Collaborative Research Protocol (OSP)

Updated 24 November 2025

Collaborative Research Protocol (OSP) is a comprehensive framework combining architectural designs, APIs, and metadata standards to support secure, reproducible, and scalable scientific collaborations.
It employs federated workflow orchestration, robust data versioning, and provenance tracking to enhance scientific credibility and traceability.
OSP integrates advanced security, privacy, and tool integration practices to lower discovery barriers and facilitate efficient data sharing on distributed computational platforms.

A Collaborative Research Protocol (OSP) denotes the comprehensive suite of architectural frameworks, workflow conventions, APIs, metadata standards, and reproducibility policies that collectively enable multidisciplinary research teams to jointly ingest, analyze, annotate, share, version, cite, and publish scientific data and derived artifacts on open science platforms. OSPs are designed to maximize scientific credibility, lower barriers to discovery, and ensure robust, reproducible outcomes across distributed computational resources. Implementations such as OSPREY for epidemic modeling (Collier et al., 2023), the Open Science Platform architecture for next-generation Dataverse (Sweeney et al., 2015), and TELOS Collaboration’s protocol for reproducible lattice data analysis (Bennett, 2 Apr 2025) illustrate core requirements and operational best practices for OSPs.

1. Architectural Components and Workflow Orchestration

A typical OSP integrates federated, algorithm-driven workflow fabrics spanning heterogeneous computational sites. High-level components include a Model Exploration module (“the algorithm”), a task distribution layer (e.g., funcX), relational task databases (e.g., EMEWS DB), execution pilots (Swift/T MPI, Python/R pools), and wide-area data sharing services (ProxyStore, Globus) (Collier et al., 2023). Within the Dataverse OSP, the architecture is tiered: Public Tier (UI/API), Operations Tier (policy enforcement, scheduling, provenance), and Data Tier (federated storage, secure views) (Sweeney et al., 2015). TELOS’s approach emphasizes deeply versioned git repositories, fine-grained workflow managers (Snakemake), and Conda environments for reproducibility (Bennett, 2 Apr 2025).

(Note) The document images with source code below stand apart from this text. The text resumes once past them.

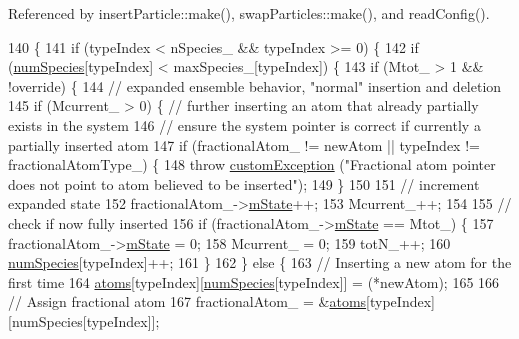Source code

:Referenced by insert\-Particle\-::make(), swap\-Particles\-::make(), and read\-Config().


\begin{DoxyCode}
140                                                                              \{
141     \textcolor{keywordflow}{if} (typeIndex < nSpecies\_ && typeIndex >= 0) \{
142         \textcolor{keywordflow}{if} (\hyperlink{classsim_system_a9eea865e6dc1cff377b1e79c4d9c23f0}{numSpecies}[typeIndex] < maxSpecies\_[typeIndex]) \{
143             \textcolor{keywordflow}{if} (Mtot\_ > 1 && !\textcolor{keyword}{override}) \{
144                 \textcolor{comment}{// expanded ensemble behavior, "normal" insertion and deletion}
145                 \textcolor{keywordflow}{if} (Mcurrent\_ > 0) \{ \textcolor{comment}{// further inserting an atom that already partially exists in the
       system}
146                     \textcolor{comment}{// ensure the system pointer is correct if currently a partially inserted atom}
147                     \textcolor{keywordflow}{if} (fractionalAtom\_ != newAtom || typeIndex != fractionalAtomType\_) \{
148                         \textcolor{keywordflow}{throw} \hyperlink{classcustom_exception}{customException} (\textcolor{stringliteral}{"Fractional atom pointer does not point to
       atom believed to be inserted"});
149                     \}
150 
151                     \textcolor{comment}{// increment expanded state}
152                     fractionalAtom\_->\hyperlink{classatom_a3cb00c0c5b7533657e05af6ff4a42740}{mState}++;
153                     Mcurrent\_++;
154 
155                     \textcolor{comment}{// check if now fully inserted}
156                     \textcolor{keywordflow}{if} (fractionalAtom\_->\hyperlink{classatom_a3cb00c0c5b7533657e05af6ff4a42740}{mState} == Mtot\_) \{
157                         fractionalAtom\_->\hyperlink{classatom_a3cb00c0c5b7533657e05af6ff4a42740}{mState} = 0;
158                         Mcurrent\_ = 0;
159                         totN\_++;
160                         \hyperlink{classsim_system_a9eea865e6dc1cff377b1e79c4d9c23f0}{numSpecies}[typeIndex]++;
161                     \}
162                 \} \textcolor{keywordflow}{else} \{
163                     \textcolor{comment}{// Inserting a new atom for the first time}
164                     \hyperlink{classsim_system_a90421b19082f7fb8fc23b7264b1161e4}{atoms}[typeIndex][\hyperlink{classsim_system_a9eea865e6dc1cff377b1e79c4d9c23f0}{numSpecies}[typeIndex]] = (*newAtom);
165 
166                     \textcolor{comment}{// Assign fractional atom}
167                     fractionalAtom\_ = &\hyperlink{classsim_system_a90421b19082f7fb8fc23b7264b1161e4}{atoms}[typeIndex][numSpecies[typeIndex]];

\end{DoxyCode}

Workflow protocols decouple producers and consumers using durable SQL-based output queues, asynchronous APIs for “fast time-to-solution” algorithms, batch and threshold tuning for back-pressure management, and elastic execution pools that scale in response to algorithmic demand. Control messages traverse secure central services (OAuth2 + TLS), while code execution and data transfer are site-to-site to eliminate bottlenecks (Collier et al., 2023).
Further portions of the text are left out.